Aim of the exercise:
Within the data below, count the lines that include the word "directory". Provide the number and nothing further.

Dataset items
..........

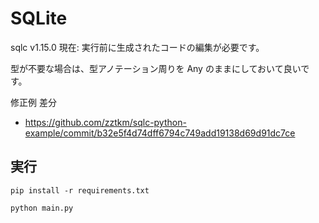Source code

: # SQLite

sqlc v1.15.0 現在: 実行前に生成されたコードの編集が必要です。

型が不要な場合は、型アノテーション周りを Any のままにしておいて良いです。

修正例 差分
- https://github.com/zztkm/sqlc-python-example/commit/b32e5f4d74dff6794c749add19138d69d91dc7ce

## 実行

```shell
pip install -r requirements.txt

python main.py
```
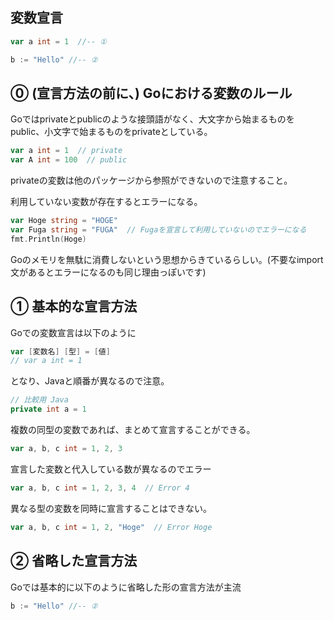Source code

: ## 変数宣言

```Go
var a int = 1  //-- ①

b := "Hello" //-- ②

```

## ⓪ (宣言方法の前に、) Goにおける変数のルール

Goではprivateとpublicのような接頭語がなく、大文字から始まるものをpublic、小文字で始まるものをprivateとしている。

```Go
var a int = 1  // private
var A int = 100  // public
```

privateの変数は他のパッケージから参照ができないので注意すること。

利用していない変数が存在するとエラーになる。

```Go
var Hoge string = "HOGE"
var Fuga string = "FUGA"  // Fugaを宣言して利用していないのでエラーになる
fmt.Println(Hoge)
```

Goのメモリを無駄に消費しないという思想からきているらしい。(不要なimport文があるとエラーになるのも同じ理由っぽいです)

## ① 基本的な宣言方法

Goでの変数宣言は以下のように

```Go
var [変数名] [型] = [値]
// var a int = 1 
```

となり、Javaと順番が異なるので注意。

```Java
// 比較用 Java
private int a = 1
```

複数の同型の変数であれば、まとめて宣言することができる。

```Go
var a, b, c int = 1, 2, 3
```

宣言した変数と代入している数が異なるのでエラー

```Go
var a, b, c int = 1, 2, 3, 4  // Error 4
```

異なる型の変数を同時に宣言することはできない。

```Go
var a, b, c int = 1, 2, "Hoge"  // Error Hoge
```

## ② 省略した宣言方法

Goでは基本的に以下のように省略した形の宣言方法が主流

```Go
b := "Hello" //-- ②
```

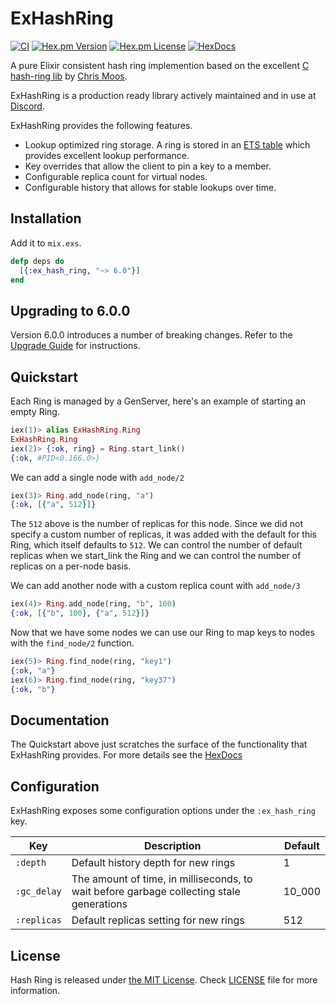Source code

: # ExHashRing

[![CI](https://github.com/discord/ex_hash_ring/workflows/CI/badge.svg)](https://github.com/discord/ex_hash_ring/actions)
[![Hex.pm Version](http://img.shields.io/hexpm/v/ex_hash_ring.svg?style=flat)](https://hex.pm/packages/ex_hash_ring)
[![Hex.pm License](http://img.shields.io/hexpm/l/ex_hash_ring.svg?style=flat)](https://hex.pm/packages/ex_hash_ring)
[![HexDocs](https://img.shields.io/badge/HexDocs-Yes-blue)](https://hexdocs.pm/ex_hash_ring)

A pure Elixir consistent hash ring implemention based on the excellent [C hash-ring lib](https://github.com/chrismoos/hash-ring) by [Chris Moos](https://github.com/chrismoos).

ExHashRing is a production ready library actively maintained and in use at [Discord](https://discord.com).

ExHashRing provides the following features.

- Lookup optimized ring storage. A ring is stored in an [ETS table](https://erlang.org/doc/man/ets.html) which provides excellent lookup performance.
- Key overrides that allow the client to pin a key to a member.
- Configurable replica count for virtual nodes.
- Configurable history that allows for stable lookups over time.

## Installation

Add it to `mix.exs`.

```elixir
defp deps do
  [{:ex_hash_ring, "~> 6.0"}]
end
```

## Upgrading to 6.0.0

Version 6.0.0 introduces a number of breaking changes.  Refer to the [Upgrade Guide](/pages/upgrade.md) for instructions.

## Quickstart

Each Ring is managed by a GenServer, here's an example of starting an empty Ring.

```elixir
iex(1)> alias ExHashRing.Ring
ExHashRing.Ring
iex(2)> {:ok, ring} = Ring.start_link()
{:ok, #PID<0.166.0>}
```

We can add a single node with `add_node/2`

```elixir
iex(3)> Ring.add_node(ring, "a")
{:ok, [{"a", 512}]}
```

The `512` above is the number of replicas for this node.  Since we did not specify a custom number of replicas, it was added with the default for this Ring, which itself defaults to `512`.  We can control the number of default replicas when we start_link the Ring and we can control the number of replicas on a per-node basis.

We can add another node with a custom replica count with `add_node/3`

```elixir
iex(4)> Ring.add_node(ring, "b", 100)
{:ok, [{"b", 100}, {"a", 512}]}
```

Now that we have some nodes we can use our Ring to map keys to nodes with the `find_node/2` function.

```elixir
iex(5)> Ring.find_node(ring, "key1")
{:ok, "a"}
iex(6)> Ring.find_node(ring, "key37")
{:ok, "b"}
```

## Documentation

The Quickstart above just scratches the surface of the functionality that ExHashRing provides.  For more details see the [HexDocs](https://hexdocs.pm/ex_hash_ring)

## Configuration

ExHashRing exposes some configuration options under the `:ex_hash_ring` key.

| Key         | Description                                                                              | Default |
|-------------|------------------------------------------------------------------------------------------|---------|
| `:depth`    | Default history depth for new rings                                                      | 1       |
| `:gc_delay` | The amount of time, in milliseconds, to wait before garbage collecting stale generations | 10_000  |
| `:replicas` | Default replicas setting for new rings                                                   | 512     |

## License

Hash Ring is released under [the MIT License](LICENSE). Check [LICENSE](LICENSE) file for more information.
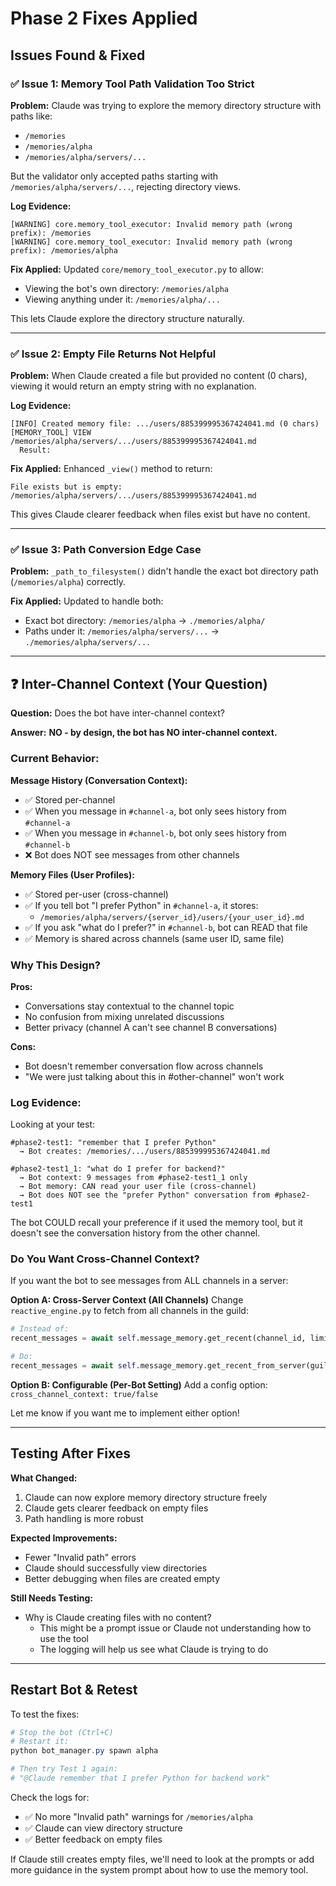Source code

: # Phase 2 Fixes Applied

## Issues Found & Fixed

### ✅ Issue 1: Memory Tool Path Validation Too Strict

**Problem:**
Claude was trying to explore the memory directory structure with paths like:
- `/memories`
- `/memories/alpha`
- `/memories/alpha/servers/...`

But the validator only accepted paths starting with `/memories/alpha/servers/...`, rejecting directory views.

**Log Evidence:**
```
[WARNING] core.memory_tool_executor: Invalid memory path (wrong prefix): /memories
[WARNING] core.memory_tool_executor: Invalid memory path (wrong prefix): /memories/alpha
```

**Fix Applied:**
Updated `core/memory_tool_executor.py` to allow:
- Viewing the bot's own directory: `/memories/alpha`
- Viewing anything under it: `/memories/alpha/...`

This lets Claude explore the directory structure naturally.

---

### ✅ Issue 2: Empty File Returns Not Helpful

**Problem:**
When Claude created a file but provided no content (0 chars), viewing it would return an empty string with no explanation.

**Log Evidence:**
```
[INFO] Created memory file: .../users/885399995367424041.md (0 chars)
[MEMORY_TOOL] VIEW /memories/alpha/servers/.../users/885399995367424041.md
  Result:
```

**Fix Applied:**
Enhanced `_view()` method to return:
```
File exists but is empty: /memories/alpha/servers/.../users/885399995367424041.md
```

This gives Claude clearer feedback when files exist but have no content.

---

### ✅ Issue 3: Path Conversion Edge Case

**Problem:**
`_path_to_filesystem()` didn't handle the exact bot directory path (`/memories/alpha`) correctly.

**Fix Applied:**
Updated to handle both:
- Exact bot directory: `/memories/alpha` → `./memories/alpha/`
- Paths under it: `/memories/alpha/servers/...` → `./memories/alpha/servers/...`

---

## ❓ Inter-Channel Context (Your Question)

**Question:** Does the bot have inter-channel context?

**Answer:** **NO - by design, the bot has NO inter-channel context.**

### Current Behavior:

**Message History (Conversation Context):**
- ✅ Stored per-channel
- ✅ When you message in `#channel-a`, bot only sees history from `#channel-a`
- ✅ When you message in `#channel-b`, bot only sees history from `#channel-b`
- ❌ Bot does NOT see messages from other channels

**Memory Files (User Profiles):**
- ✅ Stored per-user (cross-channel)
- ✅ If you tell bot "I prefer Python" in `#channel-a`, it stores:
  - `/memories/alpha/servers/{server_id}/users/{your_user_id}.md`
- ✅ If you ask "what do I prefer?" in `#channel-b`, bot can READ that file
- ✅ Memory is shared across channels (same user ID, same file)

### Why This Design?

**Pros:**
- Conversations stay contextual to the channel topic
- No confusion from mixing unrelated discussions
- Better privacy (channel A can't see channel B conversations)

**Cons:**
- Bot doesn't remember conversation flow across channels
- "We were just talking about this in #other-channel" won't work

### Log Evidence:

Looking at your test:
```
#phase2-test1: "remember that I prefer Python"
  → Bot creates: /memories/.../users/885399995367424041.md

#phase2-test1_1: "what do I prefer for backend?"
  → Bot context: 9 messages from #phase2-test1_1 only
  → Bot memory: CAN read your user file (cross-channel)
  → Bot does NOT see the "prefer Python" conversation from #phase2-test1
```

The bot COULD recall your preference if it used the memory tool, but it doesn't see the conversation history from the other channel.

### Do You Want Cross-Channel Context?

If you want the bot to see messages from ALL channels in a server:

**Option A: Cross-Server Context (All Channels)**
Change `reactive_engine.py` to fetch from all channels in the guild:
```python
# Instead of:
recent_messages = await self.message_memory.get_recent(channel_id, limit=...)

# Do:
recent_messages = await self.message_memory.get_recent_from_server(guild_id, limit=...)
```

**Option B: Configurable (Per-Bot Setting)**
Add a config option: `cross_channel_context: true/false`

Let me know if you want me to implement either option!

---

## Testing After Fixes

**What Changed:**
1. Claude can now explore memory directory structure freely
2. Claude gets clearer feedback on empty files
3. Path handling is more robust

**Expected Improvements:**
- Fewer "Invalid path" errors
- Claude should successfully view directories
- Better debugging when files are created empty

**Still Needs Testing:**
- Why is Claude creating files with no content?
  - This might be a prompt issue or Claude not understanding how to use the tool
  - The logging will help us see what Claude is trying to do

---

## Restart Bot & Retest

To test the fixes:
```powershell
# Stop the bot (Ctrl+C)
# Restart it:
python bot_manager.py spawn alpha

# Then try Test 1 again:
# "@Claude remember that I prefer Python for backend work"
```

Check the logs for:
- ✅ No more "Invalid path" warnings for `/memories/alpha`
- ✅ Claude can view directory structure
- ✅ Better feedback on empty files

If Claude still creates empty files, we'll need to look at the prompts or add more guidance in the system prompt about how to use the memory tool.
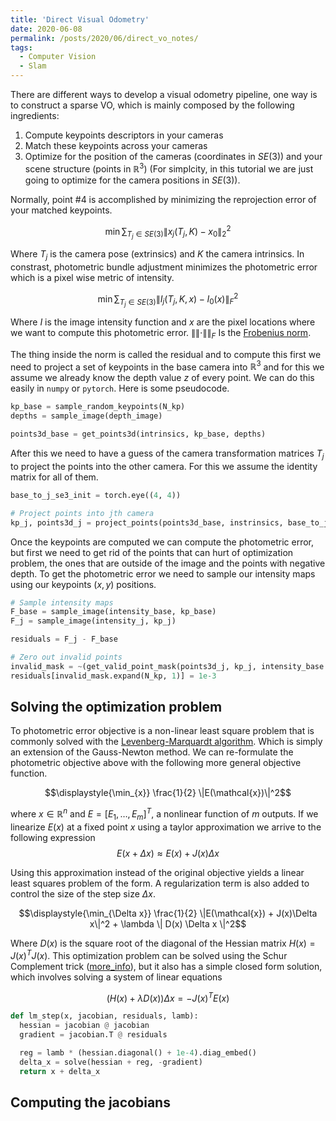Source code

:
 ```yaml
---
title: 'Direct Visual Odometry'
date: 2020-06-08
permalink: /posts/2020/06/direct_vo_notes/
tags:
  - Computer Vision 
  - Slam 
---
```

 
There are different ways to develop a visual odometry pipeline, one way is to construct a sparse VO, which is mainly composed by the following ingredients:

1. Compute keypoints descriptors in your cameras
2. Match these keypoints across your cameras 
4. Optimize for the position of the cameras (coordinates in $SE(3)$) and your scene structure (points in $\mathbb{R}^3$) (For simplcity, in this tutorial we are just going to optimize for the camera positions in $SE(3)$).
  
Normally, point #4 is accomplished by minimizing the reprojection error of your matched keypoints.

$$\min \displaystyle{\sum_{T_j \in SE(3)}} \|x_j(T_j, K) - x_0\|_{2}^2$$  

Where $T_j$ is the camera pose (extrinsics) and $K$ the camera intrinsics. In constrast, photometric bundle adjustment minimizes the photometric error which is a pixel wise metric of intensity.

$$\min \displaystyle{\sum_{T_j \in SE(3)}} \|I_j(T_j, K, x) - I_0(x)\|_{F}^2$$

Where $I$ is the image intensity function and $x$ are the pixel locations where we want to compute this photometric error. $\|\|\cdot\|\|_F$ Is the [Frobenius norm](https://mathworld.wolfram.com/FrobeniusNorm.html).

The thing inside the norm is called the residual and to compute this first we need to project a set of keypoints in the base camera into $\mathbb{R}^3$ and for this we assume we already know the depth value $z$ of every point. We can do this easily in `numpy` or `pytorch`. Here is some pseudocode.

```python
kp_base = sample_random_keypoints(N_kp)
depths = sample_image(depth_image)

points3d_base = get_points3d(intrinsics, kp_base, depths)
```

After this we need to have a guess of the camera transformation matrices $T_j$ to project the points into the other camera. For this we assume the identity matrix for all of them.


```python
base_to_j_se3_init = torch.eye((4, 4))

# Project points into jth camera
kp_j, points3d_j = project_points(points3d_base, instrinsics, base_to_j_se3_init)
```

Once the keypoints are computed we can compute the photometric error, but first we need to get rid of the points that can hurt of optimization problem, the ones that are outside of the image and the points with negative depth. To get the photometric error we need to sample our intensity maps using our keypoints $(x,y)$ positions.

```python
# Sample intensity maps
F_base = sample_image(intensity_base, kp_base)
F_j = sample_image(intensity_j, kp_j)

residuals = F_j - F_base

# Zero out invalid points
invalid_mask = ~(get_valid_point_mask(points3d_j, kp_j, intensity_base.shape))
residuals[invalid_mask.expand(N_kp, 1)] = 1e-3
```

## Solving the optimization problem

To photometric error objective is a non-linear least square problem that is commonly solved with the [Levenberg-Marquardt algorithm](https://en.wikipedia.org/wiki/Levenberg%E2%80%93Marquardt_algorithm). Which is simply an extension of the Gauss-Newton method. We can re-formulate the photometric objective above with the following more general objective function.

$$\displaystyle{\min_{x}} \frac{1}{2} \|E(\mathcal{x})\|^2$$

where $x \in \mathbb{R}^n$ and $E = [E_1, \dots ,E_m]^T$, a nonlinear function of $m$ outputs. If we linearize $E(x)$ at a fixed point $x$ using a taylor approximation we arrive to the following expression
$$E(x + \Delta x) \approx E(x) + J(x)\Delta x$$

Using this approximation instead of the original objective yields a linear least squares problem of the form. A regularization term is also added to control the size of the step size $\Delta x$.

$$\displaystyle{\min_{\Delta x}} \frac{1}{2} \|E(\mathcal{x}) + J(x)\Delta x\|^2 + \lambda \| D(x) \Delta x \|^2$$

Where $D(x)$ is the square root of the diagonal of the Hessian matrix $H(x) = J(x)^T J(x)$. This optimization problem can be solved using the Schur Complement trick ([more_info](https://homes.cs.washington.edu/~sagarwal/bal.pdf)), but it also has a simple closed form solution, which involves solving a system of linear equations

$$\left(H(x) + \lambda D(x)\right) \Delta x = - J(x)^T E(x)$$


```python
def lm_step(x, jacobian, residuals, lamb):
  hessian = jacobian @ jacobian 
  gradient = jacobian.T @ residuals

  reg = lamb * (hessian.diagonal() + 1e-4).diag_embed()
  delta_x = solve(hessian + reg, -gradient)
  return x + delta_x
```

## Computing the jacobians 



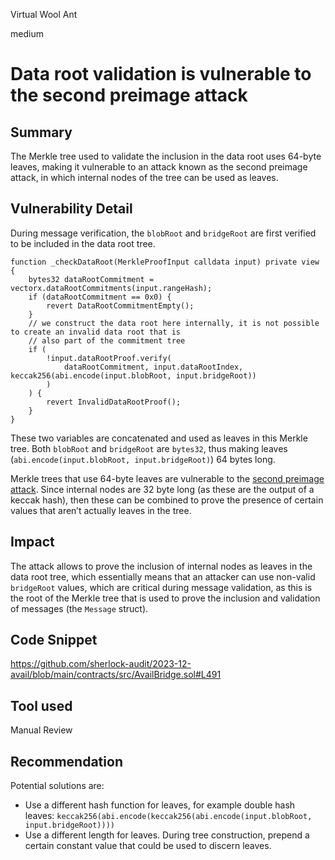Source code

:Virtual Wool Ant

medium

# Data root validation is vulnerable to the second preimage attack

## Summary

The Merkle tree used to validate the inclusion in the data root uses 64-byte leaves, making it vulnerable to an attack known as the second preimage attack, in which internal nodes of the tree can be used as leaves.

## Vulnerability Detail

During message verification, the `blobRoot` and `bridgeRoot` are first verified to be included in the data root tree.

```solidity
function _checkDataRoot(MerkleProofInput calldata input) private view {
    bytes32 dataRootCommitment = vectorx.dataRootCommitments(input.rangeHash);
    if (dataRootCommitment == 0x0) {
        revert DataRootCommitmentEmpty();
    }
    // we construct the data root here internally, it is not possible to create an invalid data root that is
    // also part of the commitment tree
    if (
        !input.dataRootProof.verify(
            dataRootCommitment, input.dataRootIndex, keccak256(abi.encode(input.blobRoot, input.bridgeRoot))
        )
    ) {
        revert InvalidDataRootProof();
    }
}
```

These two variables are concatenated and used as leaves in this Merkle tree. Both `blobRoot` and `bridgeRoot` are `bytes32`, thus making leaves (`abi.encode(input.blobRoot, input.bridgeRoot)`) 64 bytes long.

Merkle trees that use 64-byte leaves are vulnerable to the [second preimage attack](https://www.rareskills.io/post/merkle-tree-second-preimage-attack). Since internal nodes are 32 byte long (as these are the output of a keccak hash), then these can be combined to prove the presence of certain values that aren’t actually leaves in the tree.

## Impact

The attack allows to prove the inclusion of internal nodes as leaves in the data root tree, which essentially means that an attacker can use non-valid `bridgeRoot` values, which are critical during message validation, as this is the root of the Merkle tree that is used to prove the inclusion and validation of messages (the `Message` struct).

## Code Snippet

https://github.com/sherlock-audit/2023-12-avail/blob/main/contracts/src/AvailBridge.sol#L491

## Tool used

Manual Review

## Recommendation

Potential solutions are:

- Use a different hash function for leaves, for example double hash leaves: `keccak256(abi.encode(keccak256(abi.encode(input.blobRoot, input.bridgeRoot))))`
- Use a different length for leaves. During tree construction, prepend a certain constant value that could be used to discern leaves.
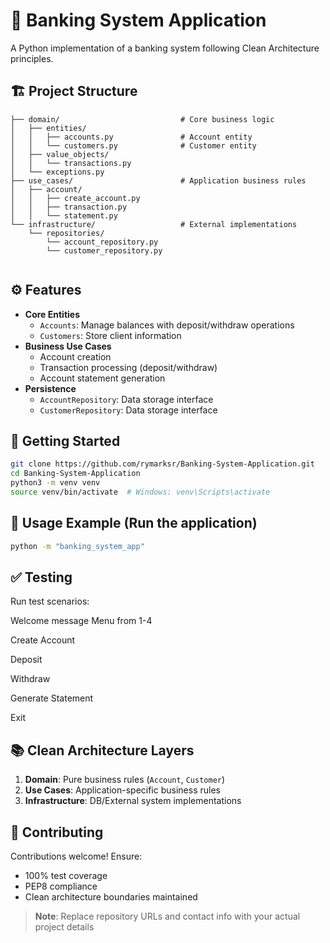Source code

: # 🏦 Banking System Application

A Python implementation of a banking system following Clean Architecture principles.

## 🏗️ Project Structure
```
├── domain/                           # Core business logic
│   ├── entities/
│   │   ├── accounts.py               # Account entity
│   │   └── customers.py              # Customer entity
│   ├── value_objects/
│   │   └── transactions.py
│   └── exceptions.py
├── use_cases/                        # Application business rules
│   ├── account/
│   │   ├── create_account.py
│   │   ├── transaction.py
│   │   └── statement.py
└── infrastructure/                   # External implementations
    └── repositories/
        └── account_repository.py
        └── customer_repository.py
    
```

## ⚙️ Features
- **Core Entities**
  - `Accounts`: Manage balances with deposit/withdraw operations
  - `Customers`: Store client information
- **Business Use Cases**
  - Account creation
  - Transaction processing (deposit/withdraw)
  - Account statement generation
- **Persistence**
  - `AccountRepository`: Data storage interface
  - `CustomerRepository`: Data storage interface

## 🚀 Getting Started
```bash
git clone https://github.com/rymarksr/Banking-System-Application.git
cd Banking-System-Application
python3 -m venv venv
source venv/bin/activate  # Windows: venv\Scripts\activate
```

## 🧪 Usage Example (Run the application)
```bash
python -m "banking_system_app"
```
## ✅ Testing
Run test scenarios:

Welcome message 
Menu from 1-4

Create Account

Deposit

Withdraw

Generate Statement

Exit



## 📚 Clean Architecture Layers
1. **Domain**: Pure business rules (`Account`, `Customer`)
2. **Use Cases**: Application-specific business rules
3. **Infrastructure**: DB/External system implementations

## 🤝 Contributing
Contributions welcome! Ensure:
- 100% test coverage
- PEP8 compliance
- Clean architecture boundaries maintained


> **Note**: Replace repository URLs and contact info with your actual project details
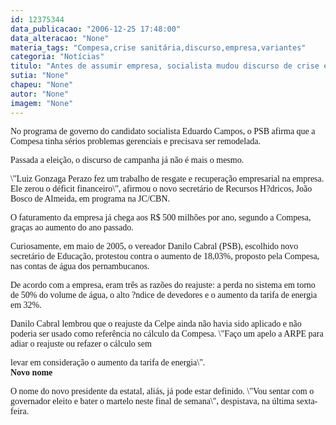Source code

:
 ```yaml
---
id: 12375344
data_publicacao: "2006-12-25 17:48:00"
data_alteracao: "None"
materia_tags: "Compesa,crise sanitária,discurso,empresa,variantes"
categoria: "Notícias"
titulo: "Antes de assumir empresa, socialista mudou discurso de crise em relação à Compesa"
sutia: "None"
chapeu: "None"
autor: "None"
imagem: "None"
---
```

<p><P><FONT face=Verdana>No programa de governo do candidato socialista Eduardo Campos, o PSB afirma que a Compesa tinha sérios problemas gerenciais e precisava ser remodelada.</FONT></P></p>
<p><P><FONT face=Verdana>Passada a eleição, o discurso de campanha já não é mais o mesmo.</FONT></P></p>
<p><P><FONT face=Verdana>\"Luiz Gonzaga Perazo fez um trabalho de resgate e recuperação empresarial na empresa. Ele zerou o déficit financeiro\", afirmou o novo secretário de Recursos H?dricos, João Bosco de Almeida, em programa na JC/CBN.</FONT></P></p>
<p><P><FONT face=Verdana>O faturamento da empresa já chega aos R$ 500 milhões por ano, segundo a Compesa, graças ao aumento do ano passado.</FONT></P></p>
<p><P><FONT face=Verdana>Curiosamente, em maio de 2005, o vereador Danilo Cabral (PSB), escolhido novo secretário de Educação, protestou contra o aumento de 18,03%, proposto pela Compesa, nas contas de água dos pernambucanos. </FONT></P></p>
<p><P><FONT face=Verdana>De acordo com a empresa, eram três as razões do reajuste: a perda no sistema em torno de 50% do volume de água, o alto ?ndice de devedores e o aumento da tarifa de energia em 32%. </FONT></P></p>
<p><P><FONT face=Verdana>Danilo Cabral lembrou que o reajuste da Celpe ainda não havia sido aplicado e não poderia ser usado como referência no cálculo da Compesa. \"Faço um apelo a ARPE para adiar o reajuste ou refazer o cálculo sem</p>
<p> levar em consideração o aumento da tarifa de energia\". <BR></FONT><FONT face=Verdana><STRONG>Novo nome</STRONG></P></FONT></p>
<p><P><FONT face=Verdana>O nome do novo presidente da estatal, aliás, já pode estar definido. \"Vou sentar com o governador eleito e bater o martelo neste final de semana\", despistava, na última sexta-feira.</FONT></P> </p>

..........

Result:
8